Goal of the exercise - Output the listing verbatim, leaving out every picture.

Given data -
>>>
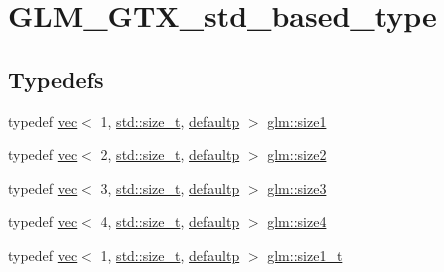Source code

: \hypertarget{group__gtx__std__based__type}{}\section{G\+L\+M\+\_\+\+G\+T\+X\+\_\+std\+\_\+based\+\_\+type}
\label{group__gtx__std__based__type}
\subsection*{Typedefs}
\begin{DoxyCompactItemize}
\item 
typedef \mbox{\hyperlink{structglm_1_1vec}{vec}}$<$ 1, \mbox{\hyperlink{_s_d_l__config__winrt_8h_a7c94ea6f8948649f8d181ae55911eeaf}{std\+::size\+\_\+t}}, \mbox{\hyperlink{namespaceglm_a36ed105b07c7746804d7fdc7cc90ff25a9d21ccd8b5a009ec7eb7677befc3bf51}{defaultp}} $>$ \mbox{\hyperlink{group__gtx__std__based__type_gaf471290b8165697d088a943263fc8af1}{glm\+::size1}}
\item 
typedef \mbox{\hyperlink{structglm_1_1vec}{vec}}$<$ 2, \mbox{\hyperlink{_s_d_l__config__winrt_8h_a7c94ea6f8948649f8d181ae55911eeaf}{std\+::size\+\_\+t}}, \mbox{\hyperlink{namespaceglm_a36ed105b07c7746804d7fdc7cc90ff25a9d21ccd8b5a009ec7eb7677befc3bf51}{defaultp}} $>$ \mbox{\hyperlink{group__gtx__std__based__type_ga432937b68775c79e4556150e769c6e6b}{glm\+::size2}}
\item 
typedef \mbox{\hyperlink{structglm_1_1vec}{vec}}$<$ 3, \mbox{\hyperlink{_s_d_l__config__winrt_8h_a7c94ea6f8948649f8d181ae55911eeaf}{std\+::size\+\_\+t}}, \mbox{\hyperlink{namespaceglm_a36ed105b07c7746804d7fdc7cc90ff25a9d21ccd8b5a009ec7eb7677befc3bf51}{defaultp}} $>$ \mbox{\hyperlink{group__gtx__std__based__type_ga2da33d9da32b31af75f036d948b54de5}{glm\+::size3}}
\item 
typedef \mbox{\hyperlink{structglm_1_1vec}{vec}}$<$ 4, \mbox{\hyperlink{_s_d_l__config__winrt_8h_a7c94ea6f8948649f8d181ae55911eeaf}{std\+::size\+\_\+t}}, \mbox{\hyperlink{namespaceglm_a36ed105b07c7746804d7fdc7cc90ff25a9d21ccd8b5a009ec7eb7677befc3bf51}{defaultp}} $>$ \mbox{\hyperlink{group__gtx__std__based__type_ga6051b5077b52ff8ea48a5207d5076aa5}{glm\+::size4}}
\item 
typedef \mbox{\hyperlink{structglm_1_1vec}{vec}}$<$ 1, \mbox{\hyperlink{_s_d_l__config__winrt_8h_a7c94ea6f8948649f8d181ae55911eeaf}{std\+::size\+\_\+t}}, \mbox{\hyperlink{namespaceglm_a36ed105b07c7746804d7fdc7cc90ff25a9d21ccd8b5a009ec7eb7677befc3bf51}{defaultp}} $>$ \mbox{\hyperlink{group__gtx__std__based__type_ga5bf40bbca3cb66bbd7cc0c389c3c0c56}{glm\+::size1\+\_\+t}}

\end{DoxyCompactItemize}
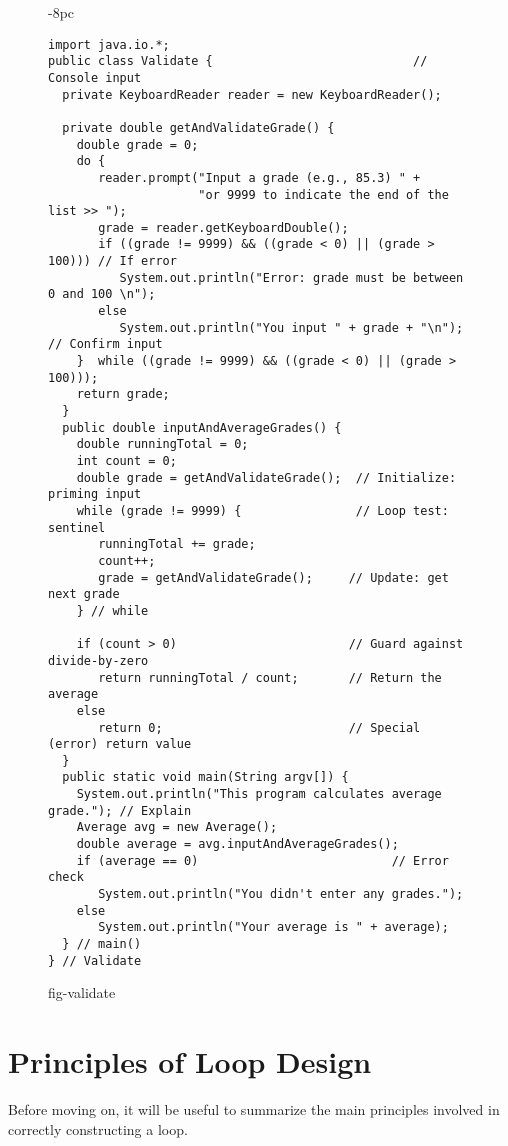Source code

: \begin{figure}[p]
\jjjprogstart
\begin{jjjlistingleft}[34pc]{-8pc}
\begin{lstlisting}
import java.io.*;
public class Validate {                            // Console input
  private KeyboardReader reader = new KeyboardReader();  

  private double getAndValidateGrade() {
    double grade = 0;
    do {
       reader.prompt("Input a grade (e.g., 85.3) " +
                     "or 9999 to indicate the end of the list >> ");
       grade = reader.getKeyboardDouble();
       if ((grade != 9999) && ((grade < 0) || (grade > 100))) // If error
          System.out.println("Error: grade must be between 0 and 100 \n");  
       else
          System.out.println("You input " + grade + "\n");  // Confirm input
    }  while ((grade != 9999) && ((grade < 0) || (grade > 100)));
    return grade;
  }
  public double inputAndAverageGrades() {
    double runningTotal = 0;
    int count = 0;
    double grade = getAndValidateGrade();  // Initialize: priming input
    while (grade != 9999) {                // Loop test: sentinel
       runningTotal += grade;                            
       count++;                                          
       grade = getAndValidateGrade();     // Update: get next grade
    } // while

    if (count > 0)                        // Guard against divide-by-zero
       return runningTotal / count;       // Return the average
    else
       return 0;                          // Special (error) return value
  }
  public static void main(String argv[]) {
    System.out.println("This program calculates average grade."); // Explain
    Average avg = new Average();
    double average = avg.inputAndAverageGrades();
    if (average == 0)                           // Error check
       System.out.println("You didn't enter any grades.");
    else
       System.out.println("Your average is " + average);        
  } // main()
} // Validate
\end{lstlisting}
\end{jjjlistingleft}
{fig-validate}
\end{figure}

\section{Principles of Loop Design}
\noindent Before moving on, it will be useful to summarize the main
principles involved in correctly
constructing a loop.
<<<
Answer to this problem -
Source code

: \hypertarget{group__gtx__std__based__type}{}\section{G\+L\+M\+\_\+\+G\+T\+X\+\_\+std\+\_\+based\+\_\+type}
\label{group__gtx__std__based__type}
\subsection*{Typedefs}
\begin{DoxyCompactItemize}
\item 
typedef \mbox{\hyperlink{structglm_1_1vec}{vec}}$<$ 1, \mbox{\hyperlink{_s_d_l__config__winrt_8h_a7c94ea6f8948649f8d181ae55911eeaf}{std\+::size\+\_\+t}}, \mbox{\hyperlink{namespaceglm_a36ed105b07c7746804d7fdc7cc90ff25a9d21ccd8b5a009ec7eb7677befc3bf51}{defaultp}} $>$ \mbox{\hyperlink{group__gtx__std__based__type_gaf471290b8165697d088a943263fc8af1}{glm\+::size1}}
\item 
typedef \mbox{\hyperlink{structglm_1_1vec}{vec}}$<$ 2, \mbox{\hyperlink{_s_d_l__config__winrt_8h_a7c94ea6f8948649f8d181ae55911eeaf}{std\+::size\+\_\+t}}, \mbox{\hyperlink{namespaceglm_a36ed105b07c7746804d7fdc7cc90ff25a9d21ccd8b5a009ec7eb7677befc3bf51}{defaultp}} $>$ \mbox{\hyperlink{group__gtx__std__based__type_ga432937b68775c79e4556150e769c6e6b}{glm\+::size2}}
\item 
typedef \mbox{\hyperlink{structglm_1_1vec}{vec}}$<$ 3, \mbox{\hyperlink{_s_d_l__config__winrt_8h_a7c94ea6f8948649f8d181ae55911eeaf}{std\+::size\+\_\+t}}, \mbox{\hyperlink{namespaceglm_a36ed105b07c7746804d7fdc7cc90ff25a9d21ccd8b5a009ec7eb7677befc3bf51}{defaultp}} $>$ \mbox{\hyperlink{group__gtx__std__based__type_ga2da33d9da32b31af75f036d948b54de5}{glm\+::size3}}
\item 
typedef \mbox{\hyperlink{structglm_1_1vec}{vec}}$<$ 4, \mbox{\hyperlink{_s_d_l__config__winrt_8h_a7c94ea6f8948649f8d181ae55911eeaf}{std\+::size\+\_\+t}}, \mbox{\hyperlink{namespaceglm_a36ed105b07c7746804d7fdc7cc90ff25a9d21ccd8b5a009ec7eb7677befc3bf51}{defaultp}} $>$ \mbox{\hyperlink{group__gtx__std__based__type_ga6051b5077b52ff8ea48a5207d5076aa5}{glm\+::size4}}
\item 
typedef \mbox{\hyperlink{structglm_1_1vec}{vec}}$<$ 1, \mbox{\hyperlink{_s_d_l__config__winrt_8h_a7c94ea6f8948649f8d181ae55911eeaf}{std\+::size\+\_\+t}}, \mbox{\hyperlink{namespaceglm_a36ed105b07c7746804d7fdc7cc90ff25a9d21ccd8b5a009ec7eb7677befc3bf51}{defaultp}} $>$ \mbox{\hyperlink{group__gtx__std__based__type_ga5bf40bbca3cb66bbd7cc0c389c3c0c56}{glm\+::size1\+\_\+t}}

\end{DoxyCompactItemize}
Source code

: \begin{figure}[p]
\jjjprogstart
\begin{jjjlistingleft}[34pc]{-8pc}
\begin{lstlisting}
import java.io.*;
public class Validate {                            // Console input
  private KeyboardReader reader = new KeyboardReader();  

  private double getAndValidateGrade() {
    double grade = 0;
    do {
       reader.prompt("Input a grade (e.g., 85.3) " +
                     "or 9999 to indicate the end of the list >> ");
       grade = reader.getKeyboardDouble();
       if ((grade != 9999) && ((grade < 0) || (grade > 100))) // If error
          System.out.println("Error: grade must be between 0 and 100 \n");  
       else
          System.out.println("You input " + grade + "\n");  // Confirm input
    }  while ((grade != 9999) && ((grade < 0) || (grade > 100)));
    return grade;
  }
  public double inputAndAverageGrades() {
    double runningTotal = 0;
    int count = 0;
    double grade = getAndValidateGrade();  // Initialize: priming input
    while (grade != 9999) {                // Loop test: sentinel
       runningTotal += grade;                            
       count++;                                          
       grade = getAndValidateGrade();     // Update: get next grade
    } // while

    if (count > 0)                        // Guard against divide-by-zero
       return runningTotal / count;       // Return the average
    else
       return 0;                          // Special (error) return value
  }
  public static void main(String argv[]) {
    System.out.println("This program calculates average grade."); // Explain
    Average avg = new Average();
    double average = avg.inputAndAverageGrades();
    if (average == 0)                           // Error check
       System.out.println("You didn't enter any grades.");
    else
       System.out.println("Your average is " + average);        
  } // main()
} // Validate
\end{lstlisting}
\end{jjjlistingleft}
{fig-validate}
\end{figure}

\section{Principles of Loop Design}
\noindent Before moving on, it will be useful to summarize the main
principles involved in correctly
constructing a loop.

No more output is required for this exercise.